The grain was initially grown as a novelty crop because of its large head and distinctive black beard. The grain came to Montana in 1949 via a young airman from Fort Benton who had been stationed abroad and acquired the large humpbacked grain believing it had come from the tomb of an Egyptian pharaoh. Bob Quinn of Big Sandy became interested in the grain while pursuing a PhD in plant biochemistry at the University of California-Davis. He identified the grain variety as khorasan and identified the nutritional qualities that made it unique. After realizing its unique nutritional (see previous post) and particularly digestive properties, that is, people who normally felt bloated and ill after consuming modern wheat reported not experiencing distress after consuming KAMUT® wheat, Bob and his father Mack Quinn registered the term “KAMUT” as a trademark in 1990 (which means “wheat” from references found in an ancient Egyptian hieroglyphic dictionary) in order to preserve the ancient wheat variety and to support organic farming. The grain was first marketed as a health food until food connoisseurs realized it was good for making some really good pasta, bread, breakfast cereals, pizza crust, etc.

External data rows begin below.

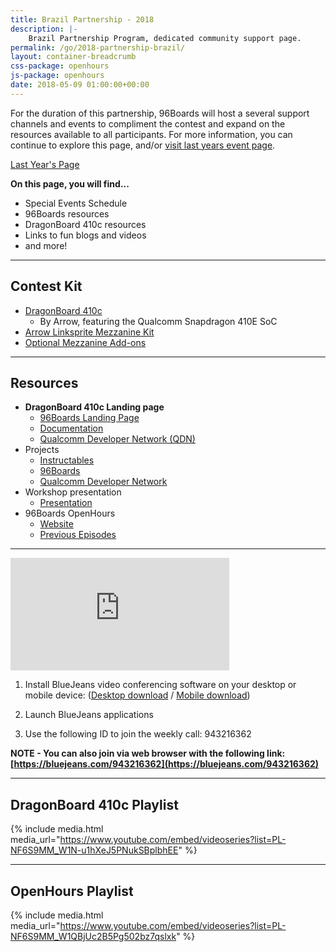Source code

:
 ```yaml
---
title: Brazil Partnership - 2018
description: |-
    Brazil Partnership Program, dedicated community support page.
permalink: /go/2018-partnership-brazil/
layout: container-breadcrumb
css-package: openhours
js-package: openhours
date: 2018-05-09 01:00:00+00:00
---
```


<div class="col-md-6" markdown="1">

For the duration of this partnership, 96Boards will host a several support channels and events to compliment the contest and expand on the resources available to all participants. For more information, you can continue to explore this page, and/or [visit last years event page](https://www.96boards.org/go/db410c-partnership-brazil/).

<a href="https://www.96boards.org/go/db410c-partnership-brazil/" class="btn btn-primary">Last Year's Page</a>

**On this page, you will find...**

- Special Events Schedule
- 96Boards resources
- DragonBoard 410c resources
- Links to fun blogs and videos
- and more!

***

## Contest Kit

- [DragonBoard 410c](https://www.96boards.org/product/dragonboard410c/)
   - By Arrow, featuring the Qualcomm Snapdragon 410E SoC
- [Arrow Linksprite Mezzanine Kit](https://www.96boards.org/product/linkspritesensorkit/)
- [Optional Mezzanine Add-ons](https://www.96boards.org/products/mezzanine/)

***

## Resources

- **DragonBoard 410c Landing page**
   - [96Boards Landing Page](https://www.96boards.org/product/dragonboard410c/)
   - [Documentation](https://github.com/96boards/documentation)
   - [Qualcomm Developer Network (QDN)](https://developer.qualcomm.com/hardware/dragonboard-410c)
- Projects
   - [Instructables](http://www.instructables.com/howto/dragonboard+qualcomm/)
   - [96Boards](https://www.96boards.org/projects/)
   - [Qualcomm Developer Network](https://developer.qualcomm.com/project)
- Workshop presentation
   - [Presentation](http://bit.ly/2lzW7ox)
- 96Boards OpenHours
   - [Website](https://www.96boards.org/openhours/)
   - [Previous Episodes](https://www.youtube.com/playlist?list=PL-NF6S9MM_W1QBjUc2B5Pg502bz7qslxk)

***

</div>
<div class="col-md-6">
<div class="openhours-panel" markdown="1" id="openhours-panel">

<iframe width="350" height="180" src="https://w2.countingdownto.com/2215188" frameborder="0"></iframe>

1) Install BlueJeans video conferencing software on your desktop or mobile device: ([Desktop download](https://www.bluejeans.com/downloads) / [Mobile download](https://www.bluejeans.com/downloads#mobile-tablet))

2) Launch BlueJeans applications

3) Use the following ID to join the weekly call: 943216362

**NOTE - You can also join via web browser with the following link: [https://bluejeans.com/943216362](https://bluejeans.com/943216362)**

***

## DragonBoard 410c Playlist

{% include media.html media_url="https://www.youtube.com/embed/videoseries?list=PL-NF6S9MM_W1N-u1hXeJ5PNukSBplbhEE" %}

***

## OpenHours Playlist

{% include media.html media_url="https://www.youtube.com/embed/videoseries?list=PL-NF6S9MM_W1QBjUc2B5Pg502bz7qslxk" %}

</div>
</div>
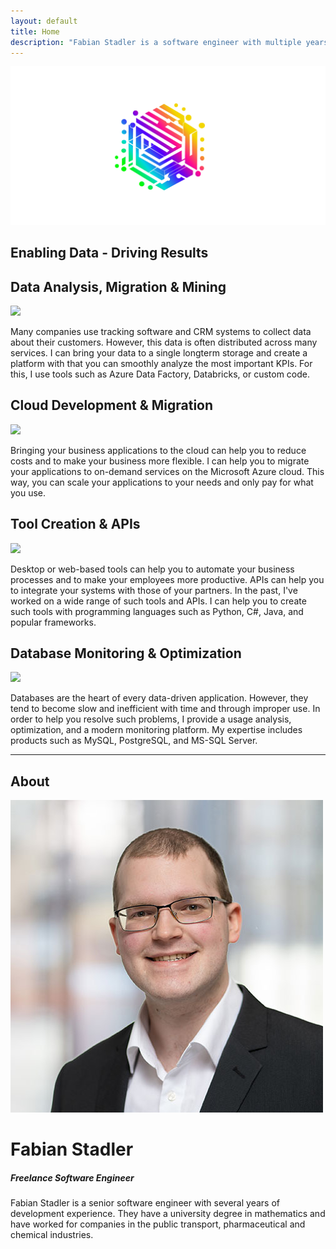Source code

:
 ```yaml
---
layout: default
title: Home
description: "Fabian Stadler is a software engineer with multiple years of experience in research and development. They specialize in cloud development and data integration."
---
```


<section>
    <img src="/assets/img/company_logo.jpg">
    <div class="centered"><h2>Enabling Data - Driving Results</h2></div>
</section>

<div class="home-section">
    <div class="right">
        <h2>Data Analysis, Migration & Mining</h2>
        <img src="https://cdn.pixabay.com/photo/2015/06/22/00/29/industry-817185_1280.jpg">
        <p>Many companies use tracking software and CRM systems to collect data about their customers. However, this data is often distributed across many services. I can bring your data to a single longterm storage and create a platform with that you can smoothly analyze the most important KPIs. For this, I use tools such as Azure Data Factory, Databricks, or custom code.</p>
    </div>
</div>

<div class="home-section">
    <div class="left">
        <h2>Cloud Development & Migration</h2>
        <img src="https://cdn.pixabay.com/photo/2020/04/17/12/28/cloud-5055011_1280.jpg">
        <p>Bringing your business applications to the cloud can help you to reduce costs and to make your business more flexible. I can help you to migrate your applications to on-demand services on the Microsoft Azure cloud. This way, you can scale your applications to your needs and only pay for what you use.</p>
    </div>
</div>

<div class="home-section">
    <div class="right">
        <h2>Tool Creation & APIs</h2>
        <img src="https://cdn.pixabay.com/photo/2017/08/15/21/32/toolbox-2645700_1280.jpg">
        <p>Desktop or web-based tools can help you to automate your business processes and to make your employees more productive. APIs can help you to integrate your systems with those of your partners. In the past, I've worked on a wide range of such tools and APIs. I can help you to create such tools with programming languages such as Python, C#, Java, and popular frameworks.</p>
    </div>
</div>

<div class="home-section">
    <div class="left">
        <h2>Database Monitoring & Optimization</h2>
        <img src="https://cdn.pixabay.com/photo/2016/09/03/14/55/info-1641937_1280.jpg">
        <p>Databases are the heart of every data-driven application. However, they tend to become slow and inefficient with time and through improper use. In order to help you resolve such problems, I provide a usage analysis, optimization, and a modern monitoring platform. My expertise includes products such as MySQL, PostgreSQL, and MS-SQL Server.</p>
    </div>
</div>

----

## About

<div class="profile-section">
    <div class="profile">
        <img src="/assets/img/fabian_stadler.jpg" alt="Profile image">
        <h1>Fabian Stadler</h1>
        <h5 class="post-date">Freelance Software Engineer</h5>
    </div>
    <div class="profile-text">
        <p>Fabian Stadler is a senior software engineer with several years of development experience. They have a university degree in mathematics and have worked for companies in the public transport, pharmaceutical and chemical industries.</p>
        <a class="icon contact-button" href="mailto:mail@fabianstadler.com" target="_blank"><i class="fa-solid fa-envelope" aria-hidden="true"></i></a>
        <a class="icon contact-button" href="https://www.linkedin.com/in/fabian-stadler-46777b229/" target="_blank"><i class="fa-brands fa-linkedin" aria-hidden="true"></i></a>
    </div>
</div>

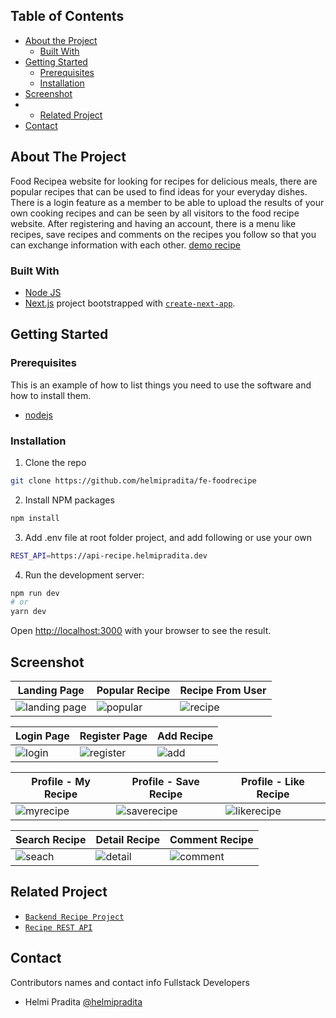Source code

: ## Table of Contents

* [About the Project](#about-the-project)
  * [Built With](#built-with)
* [Getting Started](#getting-started)
  * [Prerequisites](#prerequisites)
  * [Installation](#installation)
* [Screenshot](#screenshot)
* * [Related Project](#related-project)
* [Contact](#contact)

## About The Project

Food Recipea website for looking for recipes for delicious meals, there are popular recipes that can be used to find ideas for your everyday dishes. There is a login feature as a member to be able to upload the results of your own cooking recipes and can be seen by all visitors to the food recipe website. After registering and having an account, there is a menu like recipes, save recipes and comments on the recipes you follow so that you can exchange information with each other. [demo recipe](https://ankasa.rizkyproject.my.id/)

### Built With

* [Node JS](https://nodejs.org/en/docs/)
* [Next.js](https://nextjs.org/) project bootstrapped with [`create-next-app`](https://github.com/vercel/next.js/tree/canary/packages/create-next-app).

## Getting Started

### Prerequisites

This is an example of how to list things you need to use the software and how to install them.

* [nodejs](https://nodejs.org/en/download/)

### Installation

1. Clone the repo
```bash
git clone https://github.com/helmipradita/fe-foodrecipe
```
2. Install NPM packages
```bash
npm install
```
3. Add .env file at root folder project, and add following or use your own
```bash
REST_API=https://api-recipe.helmipradita.dev
```
4. Run the development server:

```bash
npm run dev
# or
yarn dev
```

Open [http://localhost:3000](http://localhost:3000) with your browser to see the result.

## Screenshot

| Landing Page | Popular Recipe | Recipe From User |
| ------------- | ------------- | ------------- |
| ![landing page](https://i.imgur.com/4VPieug.png) | ![popular](https://i.imgur.com/FDgDLW5.png) | ![recipe](https://i.imgur.com/WOstP1G.jpg) |

| Login Page | Register Page | Add Recipe |
| ------------- | ------------- | ------------- |
| ![login](https://i.imgur.com/ThHcbZj.jpg) | ![register](https://i.imgur.com/WJNqGNb.jpg) | ![add](https://i.imgur.com/VPJlBiP.png) |

| Profile - My Recipe | Profile - Save Recipe | Profile - Like Recipe |
| ------------- | ------------- |  ------------- |
| ![myrecipe](https://i.imgur.com/8HabBvN.png) | ![saverecipe](https://i.imgur.com/St572Sm.png) | ![likerecipe](https://i.imgur.com/yun3WFA.png) |

| Search Recipe | Detail Recipe | Comment Recipe |
| ------------- | ------------- | ------------- |
| ![seach](https://i.imgur.com/zboH6LO.png) | ![detail](https://i.imgur.com/OpQWOnz.png) | ![comment](https://i.imgur.com/rBsyhkB.png) |

## Related Project
* [`Backend Recipe Project`](https://github.com/helmipradita/be-foodrecipe)
* [`Recipe REST API`](https://api-recipe.helmipradita.dev)

## Contact

Contributors names and contact info Fullstack Developers

* Helmi Pradita [@helmipradita](https://github.com/helmipradita)
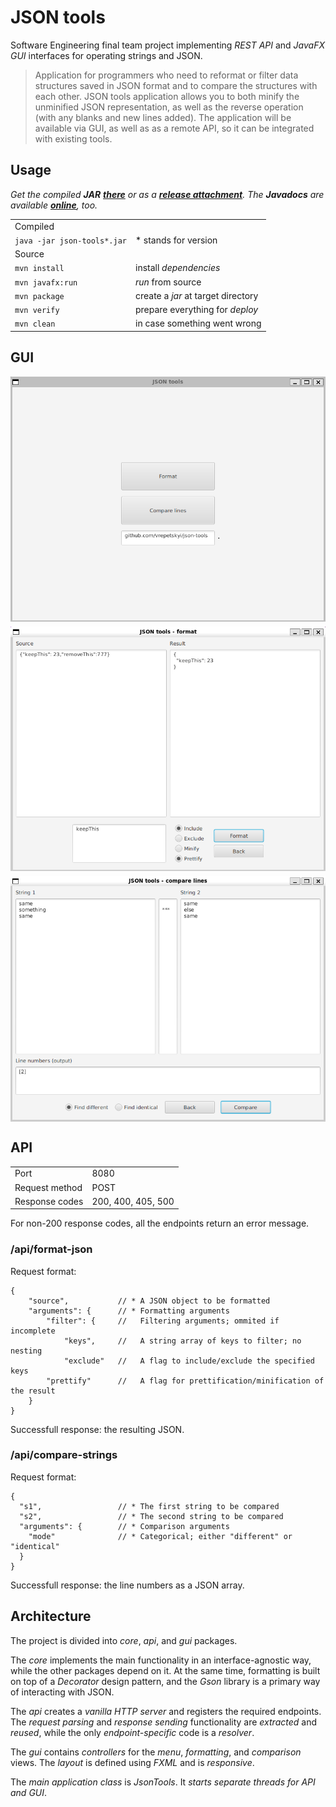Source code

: # JSON tools

Software Engineering final team project implementing _REST API_ and _JavaFX GUI_ interfaces for operating strings and JSON.

> Application for programmers who need to reformat or filter data structures saved in JSON format and to compare the structures with each other. JSON tools application allows you to both minify the unminified JSON representation, as well as the reverse operation (with any blanks and new lines added). The application will be available via GUI, as well as as a remote API, so it can be integrated with existing tools.

## Usage

_Get the compiled **JAR** [**there**](https://vrepetskyi.github.io/json-tools/json-tools.zip) or as a [**release attachment**](https://github.com/vrepetskyi/json-tools/releases). The **Javadocs** are available [**online**](https://vrepetskyi.github.io/json-tools/), too._

<table>
    <tr>
        <td colspan="2">Compiled</td>
    </tr>
    <tr>
        <td><code>java -jar json-tools*.jar</code></td>
        <td>* stands for version</td>
    </tr>
    <tr>
        <td colspan="2">Source</td>
    </tr>
    <tr>
        <td><code>mvn install</code></td>
        <td>install <em>dependencies</em></td>
    </tr>
    <tr>
        <td><code>mvn javafx:run</code></td>
        <td><em>run</em> from source</td>
    </tr>
    <tr>
        <td><code>mvn package</code></td>
        <td>create a <em>jar</em> at target directory</td>
    </tr>
    <tr>
        <td><code>mvn verify</code></td>
        <td>prepare everything for <em>deploy</em></td>
    </tr>
    <tr>
        <td><code>mvn clean</code></td>
        <td>in case something went wrong</td>
    </tr>
</table>

## GUI

<style>
    img {
        width: 560px;
        max-width: 100%;
    }
</style>

<div style="display:flex;flex-direction:column;gap:8px">
    <img src="docs/demo/menu.png" alt="Menu view">
    <img src="docs/demo/format.png" alt="Formatting view">
    <img src="docs/demo/compare.png" alt="Comparison view">
</div>

## API

<table>
    <tr>
        <td>Port</td>
        <td>8080</td>
    </tr>
    <tr>
        <td>Request method</td>
        <td>POST</td>
    </tr>
    <tr>
        <td>Response codes</td>
        <td>200, 400, 405, 500</td>
    </tr>
</table>

For non-200 response codes, all the endpoints return an error message.

### /api/format-json

Request format:

```
{
    "source",           // * A JSON object to be formatted
    "arguments": {      // * Formatting arguments
        "filter": {     //   Filtering arguments; ommited if incomplete
            "keys",     //   A string array of keys to filter; no nesting
            "exclude"   //   A flag to include/exclude the specified keys
        "prettify"      //   A flag for prettification/minification of the result
    }
}
```

Successfull response: the resulting JSON.

### /api/compare-strings

Request format:

```
{
  "s1",                 // * The first string to be compared
  "s2",                 // * The second string to be compared
  "arguments": {        // * Comparison arguments
    "mode"              // * Categorical; either "different" or "identical"
  }
}
```

Successfull response: the line numbers as a JSON array.

## Architecture

The project is divided into _core_, _api_, and _gui_ packages.

The _core_ implements the main functionality in an interface-agnostic way, while the other packages depend on it. At the same time, formatting is built on top of a _Decorator_ design pattern, and the _Gson_ library is a primary way of interacting with JSON.

The _api_ creates a _vanilla HTTP server_ and registers the required endpoints. The _request parsing_ and _response sending_ functionality are _extracted_ and _reused_, while the only _endpoint-specific_ code is a _resolver_.

The _gui_ contains _controllers_ for the _menu_, _formatting_, and _comparison_ views. The _layout_ is defined using _FXML_ and is _responsive_.

The _main application class_ is _JsonTools_. It _starts separate threads for API and GUI_.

Numerous studies have been conducted to investigate the characteristics of the grain- I suggest the following four as a starting place:

Benedetti, Serena, et al. "Counteraction of oxidative damage in the rat liver by an ancient grain (KAMUT brand khorasan wheat)." Nutrition 28, no. 4 (2012): 436-441.

- Data confirms that bread made from whole-grain KAMUT® khorasan protects rats from oxidative stress better than bread made from whole-grain durum wheat, consistent with grain profiles (Benedetti et al. 2012).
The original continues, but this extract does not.